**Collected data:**
*** Begin section ***
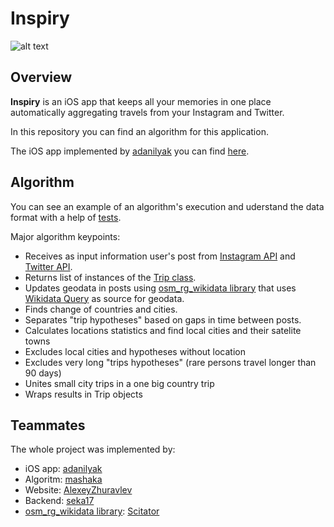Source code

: # Inspiry

![alt text](http://s019.radikal.ru/i616/1705/56/9f8dccf9f3ac.png)

## Overview
**Inspiry** is an iOS app that keeps all your memories in one place automatically aggregating travels from your Instagram and Twitter.

In this repository you can find an algorithm for this application.

The iOS app implemented by [adanilyak](https://github.com/adanilyak) you can find [here](https://bitbucket.org/project_travel/ios_project_travel).

## Algorithm
You can see an example of an algorithm's execution and uderstand the data format with a help of [tests](https://github.com/mashaka/Inspiry/tree/master/tests).

Major algorithm keypoints:
* Receives as input information user's post from [Instagram API](https://www.instagram.com/developer/) and [Twitter API](https://dev.twitter.com/rest/public).
* Returns list of instances of the [Trip class](https://github.com/mashaka/Inspiry/blob/master/algo/trip.py).
* Updates geodata in posts using [osm_rg_wikidata library](https://github.com/Scitator/osm_rg/tree/wikidata) that uses [Wikidata Query](https://query.wikidata.org/) as source for geodata.
* Finds change of countries and cities.
* Separates "trip hypotheses" based on gaps in time between posts.
* Calculates locations statistics and find local cities and their satelite towns
* Excludes local cities and hypotheses without location
* Excludes very long "trips hypotheses" (rare persons travel longer than 90 days)
* Unites small city trips in a one big country trip
* Wraps results in Trip objects

## Teammates
The whole project was implemented by:
- iOS app: [adanilyak](https://github.com/adanilyak)
- Algoritm: [mashaka](https://github.com/mashaka)
- Website: [AlexeyZhuravlev](https://github.com/AlexeyZhuravlev)
- Backend: [seka17](https://github.com/seka17)
- [osm_rg_wikidata library](https://github.com/Scitator/osm_rg/tree/wikidata): [Scitator](https://github.com/Scitator)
*** End section ***
Transcribe each line of the data above, unaltered, from the one where "source for geodata." appears to the one where "- Algoritm: [mashaka](https://github.com/mashaka)" appears, inclusive of both.

**EXERCISE SOLUTION:**
* Updates geodata in posts using [osm_rg_wikidata library](https://github.com/Scitator/osm_rg/tree/wikidata) that uses [Wikidata Query](https://query.wikidata.org/) as source for geodata.
* Finds change of countries and cities.
* Separates "trip hypotheses" based on gaps in time between posts.
* Calculates locations statistics and find local cities and their satelite towns
* Excludes local cities and hypotheses without location
* Excludes very long "trips hypotheses" (rare persons travel longer than 90 days)
* Unites small city trips in a one big country trip
* Wraps results in Trip objects

## Teammates
The whole project was implemented by:
- iOS app: [adanilyak](https://github.com/adanilyak)
- Algoritm: [mashaka](https://github.com/mashaka)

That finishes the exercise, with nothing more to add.